# Brief:
In the data below, find the line that contains "- All of handler" and the line that contains "- add path to". Copy both, plus every line between them, exactly.

# Record excerpts:
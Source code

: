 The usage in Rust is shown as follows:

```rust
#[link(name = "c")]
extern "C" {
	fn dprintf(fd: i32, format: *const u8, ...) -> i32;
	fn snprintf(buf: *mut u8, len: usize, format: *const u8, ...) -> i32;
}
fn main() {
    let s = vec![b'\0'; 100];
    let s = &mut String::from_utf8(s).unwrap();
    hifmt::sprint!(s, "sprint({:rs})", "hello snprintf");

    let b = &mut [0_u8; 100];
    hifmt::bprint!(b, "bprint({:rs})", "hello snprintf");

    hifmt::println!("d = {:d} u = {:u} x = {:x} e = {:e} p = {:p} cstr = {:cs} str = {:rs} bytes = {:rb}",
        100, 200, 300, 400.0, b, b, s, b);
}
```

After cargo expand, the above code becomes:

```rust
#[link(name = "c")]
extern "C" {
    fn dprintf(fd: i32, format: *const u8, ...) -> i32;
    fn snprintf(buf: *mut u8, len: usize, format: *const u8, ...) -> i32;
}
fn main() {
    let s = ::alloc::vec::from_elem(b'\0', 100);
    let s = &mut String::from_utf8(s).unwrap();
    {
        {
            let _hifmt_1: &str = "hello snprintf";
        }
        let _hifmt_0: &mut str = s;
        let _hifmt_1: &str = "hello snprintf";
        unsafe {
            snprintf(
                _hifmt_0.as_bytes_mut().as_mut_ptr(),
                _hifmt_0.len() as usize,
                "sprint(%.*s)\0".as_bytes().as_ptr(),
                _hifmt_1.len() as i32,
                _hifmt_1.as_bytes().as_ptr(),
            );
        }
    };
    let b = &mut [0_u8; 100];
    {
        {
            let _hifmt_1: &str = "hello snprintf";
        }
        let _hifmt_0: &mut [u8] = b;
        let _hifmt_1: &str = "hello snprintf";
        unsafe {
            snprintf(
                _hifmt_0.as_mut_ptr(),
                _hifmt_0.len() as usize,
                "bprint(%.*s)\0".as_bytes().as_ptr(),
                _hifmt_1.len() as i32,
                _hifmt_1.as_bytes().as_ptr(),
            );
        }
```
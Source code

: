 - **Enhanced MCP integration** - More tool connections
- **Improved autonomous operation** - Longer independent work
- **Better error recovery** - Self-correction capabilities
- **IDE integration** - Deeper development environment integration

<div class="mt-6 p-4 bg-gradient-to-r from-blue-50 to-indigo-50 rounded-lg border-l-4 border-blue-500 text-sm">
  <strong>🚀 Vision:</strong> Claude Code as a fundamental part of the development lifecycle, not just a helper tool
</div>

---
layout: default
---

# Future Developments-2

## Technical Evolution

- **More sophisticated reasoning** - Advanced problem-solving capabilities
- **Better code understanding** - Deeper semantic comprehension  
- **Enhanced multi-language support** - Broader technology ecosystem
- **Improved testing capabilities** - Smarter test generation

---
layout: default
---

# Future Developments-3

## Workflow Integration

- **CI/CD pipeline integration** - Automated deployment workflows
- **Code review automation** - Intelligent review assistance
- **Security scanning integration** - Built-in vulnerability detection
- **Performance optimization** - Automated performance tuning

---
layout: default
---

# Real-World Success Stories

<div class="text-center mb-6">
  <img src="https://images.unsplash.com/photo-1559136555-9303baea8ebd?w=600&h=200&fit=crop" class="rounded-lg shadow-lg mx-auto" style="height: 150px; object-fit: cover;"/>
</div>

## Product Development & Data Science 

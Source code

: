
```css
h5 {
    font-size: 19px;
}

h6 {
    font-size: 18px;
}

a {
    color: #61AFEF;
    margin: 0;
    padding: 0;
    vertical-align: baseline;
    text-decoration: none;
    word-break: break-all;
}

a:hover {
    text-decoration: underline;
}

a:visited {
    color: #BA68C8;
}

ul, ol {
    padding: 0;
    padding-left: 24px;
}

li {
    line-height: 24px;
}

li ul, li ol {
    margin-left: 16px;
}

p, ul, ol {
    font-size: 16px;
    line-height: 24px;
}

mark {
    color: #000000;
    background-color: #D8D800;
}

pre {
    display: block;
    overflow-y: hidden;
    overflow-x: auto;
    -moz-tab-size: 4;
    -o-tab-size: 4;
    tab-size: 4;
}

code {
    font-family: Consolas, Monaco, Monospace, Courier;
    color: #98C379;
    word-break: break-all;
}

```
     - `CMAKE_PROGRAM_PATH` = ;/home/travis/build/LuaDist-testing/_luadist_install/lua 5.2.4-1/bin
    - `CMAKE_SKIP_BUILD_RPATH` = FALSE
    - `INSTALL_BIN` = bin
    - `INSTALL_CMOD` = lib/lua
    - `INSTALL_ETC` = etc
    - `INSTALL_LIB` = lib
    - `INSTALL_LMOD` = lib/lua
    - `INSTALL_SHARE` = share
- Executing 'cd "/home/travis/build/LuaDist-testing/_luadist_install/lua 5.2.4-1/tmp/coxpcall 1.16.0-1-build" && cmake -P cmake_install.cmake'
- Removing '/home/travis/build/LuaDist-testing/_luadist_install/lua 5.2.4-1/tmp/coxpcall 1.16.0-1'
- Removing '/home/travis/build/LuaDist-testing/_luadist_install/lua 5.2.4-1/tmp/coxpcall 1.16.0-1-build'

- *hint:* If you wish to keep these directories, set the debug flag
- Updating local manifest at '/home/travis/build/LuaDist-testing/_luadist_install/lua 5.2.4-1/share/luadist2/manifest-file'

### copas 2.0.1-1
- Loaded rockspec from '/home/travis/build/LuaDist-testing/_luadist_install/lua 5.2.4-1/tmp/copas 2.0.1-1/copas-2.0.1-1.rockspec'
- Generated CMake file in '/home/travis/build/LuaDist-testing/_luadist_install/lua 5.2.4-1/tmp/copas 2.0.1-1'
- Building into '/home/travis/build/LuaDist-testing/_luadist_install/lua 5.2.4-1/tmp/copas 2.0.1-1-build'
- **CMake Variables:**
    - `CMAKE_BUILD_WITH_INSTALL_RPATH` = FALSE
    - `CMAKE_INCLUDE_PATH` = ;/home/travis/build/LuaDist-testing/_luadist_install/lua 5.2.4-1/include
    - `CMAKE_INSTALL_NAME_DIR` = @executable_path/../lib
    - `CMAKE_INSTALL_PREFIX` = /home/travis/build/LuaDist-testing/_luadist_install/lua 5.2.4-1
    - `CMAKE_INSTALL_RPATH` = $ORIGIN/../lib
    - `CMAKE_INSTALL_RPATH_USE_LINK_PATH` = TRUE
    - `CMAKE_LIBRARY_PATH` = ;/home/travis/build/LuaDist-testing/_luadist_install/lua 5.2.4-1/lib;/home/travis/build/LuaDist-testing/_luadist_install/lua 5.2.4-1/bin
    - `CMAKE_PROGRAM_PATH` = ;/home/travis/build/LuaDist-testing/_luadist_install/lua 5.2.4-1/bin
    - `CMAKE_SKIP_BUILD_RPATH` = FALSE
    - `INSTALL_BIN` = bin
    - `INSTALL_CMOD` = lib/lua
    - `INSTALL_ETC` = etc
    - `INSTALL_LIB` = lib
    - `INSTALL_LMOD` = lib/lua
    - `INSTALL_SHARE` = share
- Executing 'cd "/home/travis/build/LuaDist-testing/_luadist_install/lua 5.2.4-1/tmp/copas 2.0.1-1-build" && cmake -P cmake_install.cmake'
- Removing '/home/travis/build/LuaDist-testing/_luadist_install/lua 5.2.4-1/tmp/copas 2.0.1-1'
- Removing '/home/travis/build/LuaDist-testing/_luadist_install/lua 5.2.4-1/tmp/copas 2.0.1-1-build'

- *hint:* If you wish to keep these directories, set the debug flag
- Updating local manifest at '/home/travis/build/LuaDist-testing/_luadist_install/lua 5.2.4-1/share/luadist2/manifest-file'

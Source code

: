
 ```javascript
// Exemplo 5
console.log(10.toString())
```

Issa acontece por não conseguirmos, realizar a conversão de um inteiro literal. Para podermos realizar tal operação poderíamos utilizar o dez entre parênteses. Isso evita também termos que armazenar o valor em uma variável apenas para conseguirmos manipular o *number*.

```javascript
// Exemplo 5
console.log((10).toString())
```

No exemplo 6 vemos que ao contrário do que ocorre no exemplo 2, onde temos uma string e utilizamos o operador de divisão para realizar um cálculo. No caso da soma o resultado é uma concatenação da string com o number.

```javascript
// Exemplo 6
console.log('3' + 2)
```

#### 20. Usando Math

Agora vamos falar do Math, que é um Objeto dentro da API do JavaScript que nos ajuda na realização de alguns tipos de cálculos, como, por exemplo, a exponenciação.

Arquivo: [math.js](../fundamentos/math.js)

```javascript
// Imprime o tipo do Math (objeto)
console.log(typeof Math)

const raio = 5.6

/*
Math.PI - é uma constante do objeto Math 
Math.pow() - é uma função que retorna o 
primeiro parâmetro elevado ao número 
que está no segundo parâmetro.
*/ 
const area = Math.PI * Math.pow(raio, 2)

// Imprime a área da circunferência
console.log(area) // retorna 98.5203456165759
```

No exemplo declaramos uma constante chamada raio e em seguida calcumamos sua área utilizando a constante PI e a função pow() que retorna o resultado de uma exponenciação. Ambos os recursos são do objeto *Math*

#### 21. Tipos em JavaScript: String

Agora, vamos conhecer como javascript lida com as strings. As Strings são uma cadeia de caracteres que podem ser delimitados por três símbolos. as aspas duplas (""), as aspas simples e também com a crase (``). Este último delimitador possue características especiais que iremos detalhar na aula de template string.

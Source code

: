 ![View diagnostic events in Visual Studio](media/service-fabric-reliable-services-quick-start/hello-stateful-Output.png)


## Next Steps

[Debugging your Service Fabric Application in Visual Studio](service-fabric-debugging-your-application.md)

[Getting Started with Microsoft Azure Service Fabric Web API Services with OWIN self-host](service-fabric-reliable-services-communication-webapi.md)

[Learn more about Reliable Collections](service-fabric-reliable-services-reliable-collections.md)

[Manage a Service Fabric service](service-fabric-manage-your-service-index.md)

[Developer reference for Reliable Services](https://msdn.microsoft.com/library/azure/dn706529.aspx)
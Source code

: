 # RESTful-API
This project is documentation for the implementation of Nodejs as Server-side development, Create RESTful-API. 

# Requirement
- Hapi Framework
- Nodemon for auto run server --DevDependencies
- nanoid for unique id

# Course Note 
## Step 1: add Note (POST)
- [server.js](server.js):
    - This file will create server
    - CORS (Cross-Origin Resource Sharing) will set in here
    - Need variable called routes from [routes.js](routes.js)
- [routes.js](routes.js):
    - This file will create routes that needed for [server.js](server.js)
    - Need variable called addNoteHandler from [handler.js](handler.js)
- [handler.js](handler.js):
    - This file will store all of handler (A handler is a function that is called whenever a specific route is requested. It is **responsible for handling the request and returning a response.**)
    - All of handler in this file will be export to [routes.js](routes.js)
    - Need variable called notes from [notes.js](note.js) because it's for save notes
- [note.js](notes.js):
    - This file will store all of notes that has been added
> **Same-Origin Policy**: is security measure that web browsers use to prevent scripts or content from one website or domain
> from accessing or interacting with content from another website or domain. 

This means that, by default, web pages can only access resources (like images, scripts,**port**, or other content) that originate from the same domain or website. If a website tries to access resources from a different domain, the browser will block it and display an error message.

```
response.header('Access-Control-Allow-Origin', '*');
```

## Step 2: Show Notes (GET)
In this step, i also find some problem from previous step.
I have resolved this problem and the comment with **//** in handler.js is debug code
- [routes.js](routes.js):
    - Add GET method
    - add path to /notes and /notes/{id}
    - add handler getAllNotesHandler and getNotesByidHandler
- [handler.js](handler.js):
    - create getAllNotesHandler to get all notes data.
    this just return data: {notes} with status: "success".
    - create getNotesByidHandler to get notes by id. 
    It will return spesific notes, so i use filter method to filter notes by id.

# Answer to the exercise:
    - All of handler in this file will be export to [routes.js](routes.js)
    - Need variable called notes from [notes.js](note.js) because it's for save notes
- [note.js](notes.js):
    - This file will store all of notes that has been added
> **Same-Origin Policy**: is security measure that web browsers use to prevent scripts or content from one website or domain
> from accessing or interacting with content from another website or domain. 

This means that, by default, web pages can only access resources (like images, scripts,**port**, or other content) that originate from the same domain or website. If a website tries to access resources from a different domain, the browser will block it and display an error message.

```
response.header('Access-Control-Allow-Origin', '*');
```

## Step 2: Show Notes (GET)
In this step, i also find some problem from previous step.
I have resolved this problem and the comment with **//** in handler.js is debug code
- [routes.js](routes.js):
    - Add GET method
    - add path to /notes and /notes/{id}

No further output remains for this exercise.